== Segment start ==

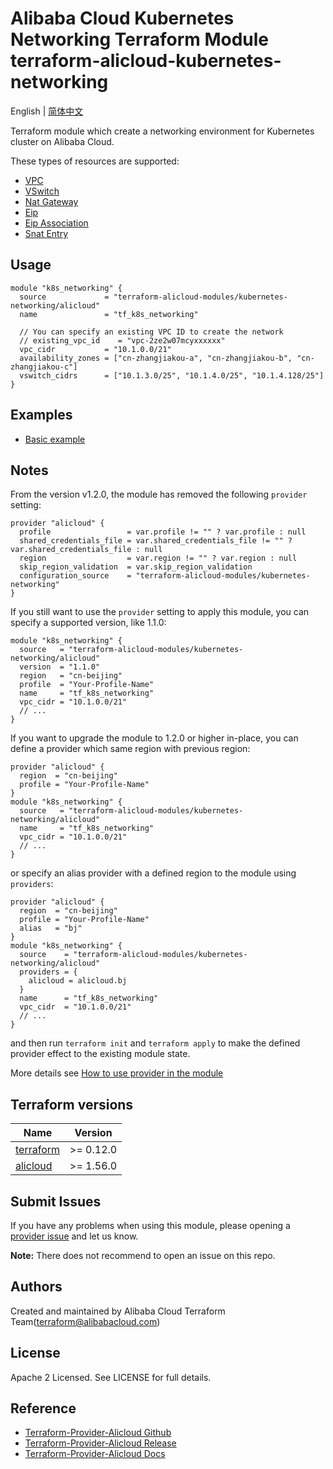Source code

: Alibaba Cloud Kubernetes Networking Terraform Module
terraform-alicloud-kubernetes-networking
=====================================================================

English | [简体中文](https://github.com/terraform-alicloud-modules/terraform-alicloud-kubernetes-networking/blob/master/README-CN.md)

Terraform module which create a networking environment for Kubernetes cluster on Alibaba Cloud.

These types of resources are supported:

* [VPC](https://www.terraform.io/docs/providers/alicloud/r/vpc.html)
* [VSwitch](https://www.terraform.io/docs/providers/alicloud/r/vswitch.html)
* [Nat Gateway](https://www.terraform.io/docs/providers/alicloud/r/nat_gateway.html)
* [Eip](https://www.terraform.io/docs/providers/alicloud/r/eip.html)
* [Eip Association](https://www.terraform.io/docs/providers/alicloud/r/eip_association.html)
* [Snat Entry](https://www.terraform.io/docs/providers/alicloud/r/snat_entry.html)


## Usage

```hcl
module "k8s_networking" {
  source             = "terraform-alicloud-modules/kubernetes-networking/alicloud"
  name               = "tf_k8s_networking"
  
  // You can specify an existing VPC ID to create the network
  // existing_vpc_id    = "vpc-2ze2w07mcyxxxxxx"
  vpc_cidr           = "10.1.0.0/21"
  availability_zones = ["cn-zhangjiakou-a", "cn-zhangjiakou-b", "cn-zhangjiakou-c"]
  vswitch_cidrs      = ["10.1.3.0/25", "10.1.4.0/25", "10.1.4.128/25"]
}

```

## Examples

* [Basic example](https://github.com/terraform-alicloud-modules/terraform-alicloud-kubernetes-networking/tree/master/examples/basic-example)

## Notes
From the version v1.2.0, the module has removed the following `provider` setting:

```hcl
provider "alicloud" {
  profile                 = var.profile != "" ? var.profile : null
  shared_credentials_file = var.shared_credentials_file != "" ? var.shared_credentials_file : null
  region                  = var.region != "" ? var.region : null
  skip_region_validation  = var.skip_region_validation
  configuration_source    = "terraform-alicloud-modules/kubernetes-networking"
}
```

If you still want to use the `provider` setting to apply this module, you can specify a supported version, like 1.1.0:

```hcl
module "k8s_networking" {
  source   = "terraform-alicloud-modules/kubernetes-networking/alicloud"
  version  = "1.1.0"
  region   = "cn-beijing"
  profile  = "Your-Profile-Name"
  name     = "tf_k8s_networking"
  vpc_cidr = "10.1.0.0/21"
  // ...
}
```

If you want to upgrade the module to 1.2.0 or higher in-place, you can define a provider which same region with
previous region:

```hcl
provider "alicloud" {
  region  = "cn-beijing"
  profile = "Your-Profile-Name"
}
module "k8s_networking" {
  source   = "terraform-alicloud-modules/kubernetes-networking/alicloud"
  name     = "tf_k8s_networking"
  vpc_cidr = "10.1.0.0/21"
  // ...
}
```
or specify an alias provider with a defined region to the module using `providers`:

```hcl
provider "alicloud" {
  region  = "cn-beijing"
  profile = "Your-Profile-Name"
  alias   = "bj"
}
module "k8s_networking" {
  source    = "terraform-alicloud-modules/kubernetes-networking/alicloud"
  providers = {
    alicloud = alicloud.bj
  }
  name      = "tf_k8s_networking"
  vpc_cidr  = "10.1.0.0/21"
  // ...
}
```

and then run `terraform init` and `terraform apply` to make the defined provider effect to the existing module state.

More details see [How to use provider in the module](https://www.terraform.io/docs/language/modules/develop/providers.html#passing-providers-explicitly)

## Terraform versions

| Name | Version |
|------|---------|
| <a name="requirement_terraform"></a> [terraform](#requirement\_terraform) | >= 0.12.0 |
| <a name="requirement_alicloud"></a> [alicloud](#requirement\_alicloud) | >= 1.56.0 |

Submit Issues
-------------
If you have any problems when using this module, please opening a [provider issue](https://github.com/terraform-providers/terraform-provider-alicloud/issues/new) and let us know.

**Note:** There does not recommend to open an issue on this repo.

Authors
-------
Created and maintained by Alibaba Cloud Terraform Team(terraform@alibabacloud.com)

License
----
Apache 2 Licensed. See LICENSE for full details.

Reference
---------
* [Terraform-Provider-Alicloud Github](https://github.com/terraform-providers/terraform-provider-alicloud)
* [Terraform-Provider-Alicloud Release](https://releases.hashicorp.com/terraform-provider-alicloud/)
* [Terraform-Provider-Alicloud Docs](https://www.terraform.io/docs/providers/alicloud/index.html)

== Segment end ==

▶ [Task goal] In the listing above, find every line with the string "details" and state how many there are, with no other words.

▶ [Response area] 2